Below are the records; pull every line that includes "Does".

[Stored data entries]
..............................
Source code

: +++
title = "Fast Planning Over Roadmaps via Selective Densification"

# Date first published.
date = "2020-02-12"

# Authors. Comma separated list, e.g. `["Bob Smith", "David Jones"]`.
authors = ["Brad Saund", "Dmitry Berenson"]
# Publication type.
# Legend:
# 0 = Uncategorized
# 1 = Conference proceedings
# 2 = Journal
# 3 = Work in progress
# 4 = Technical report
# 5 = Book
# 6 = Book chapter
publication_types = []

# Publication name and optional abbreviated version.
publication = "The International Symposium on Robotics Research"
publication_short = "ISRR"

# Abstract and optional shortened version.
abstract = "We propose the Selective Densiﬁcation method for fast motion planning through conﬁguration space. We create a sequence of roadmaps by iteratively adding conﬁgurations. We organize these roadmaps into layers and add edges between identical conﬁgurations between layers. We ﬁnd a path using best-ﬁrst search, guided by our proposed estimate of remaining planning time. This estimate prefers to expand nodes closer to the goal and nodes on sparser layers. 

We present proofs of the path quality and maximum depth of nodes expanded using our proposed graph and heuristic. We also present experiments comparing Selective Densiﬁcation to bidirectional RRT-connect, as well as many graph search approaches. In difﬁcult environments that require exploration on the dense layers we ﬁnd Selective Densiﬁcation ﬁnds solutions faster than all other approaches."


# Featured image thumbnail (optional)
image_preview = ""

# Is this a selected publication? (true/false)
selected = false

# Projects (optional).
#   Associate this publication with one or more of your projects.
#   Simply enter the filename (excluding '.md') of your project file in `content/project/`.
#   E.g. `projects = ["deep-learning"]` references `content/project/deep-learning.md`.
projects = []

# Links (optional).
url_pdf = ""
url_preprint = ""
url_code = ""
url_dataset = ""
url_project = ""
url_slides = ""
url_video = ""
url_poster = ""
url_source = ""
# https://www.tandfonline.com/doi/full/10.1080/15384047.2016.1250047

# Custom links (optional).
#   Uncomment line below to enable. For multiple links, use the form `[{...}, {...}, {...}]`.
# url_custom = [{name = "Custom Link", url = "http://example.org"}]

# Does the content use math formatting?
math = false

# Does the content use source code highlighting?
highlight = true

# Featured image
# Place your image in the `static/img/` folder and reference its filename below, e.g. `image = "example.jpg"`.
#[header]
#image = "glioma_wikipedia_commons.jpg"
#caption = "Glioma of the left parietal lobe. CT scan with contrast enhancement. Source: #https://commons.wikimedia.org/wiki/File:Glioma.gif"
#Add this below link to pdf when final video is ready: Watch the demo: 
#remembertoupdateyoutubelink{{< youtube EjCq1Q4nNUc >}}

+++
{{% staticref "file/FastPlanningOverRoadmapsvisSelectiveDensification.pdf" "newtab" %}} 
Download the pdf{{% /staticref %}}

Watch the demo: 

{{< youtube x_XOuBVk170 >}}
..............................
§ **Answer to the exercise**:
# Does the content use math formatting?
# Does the content use source code highlighting?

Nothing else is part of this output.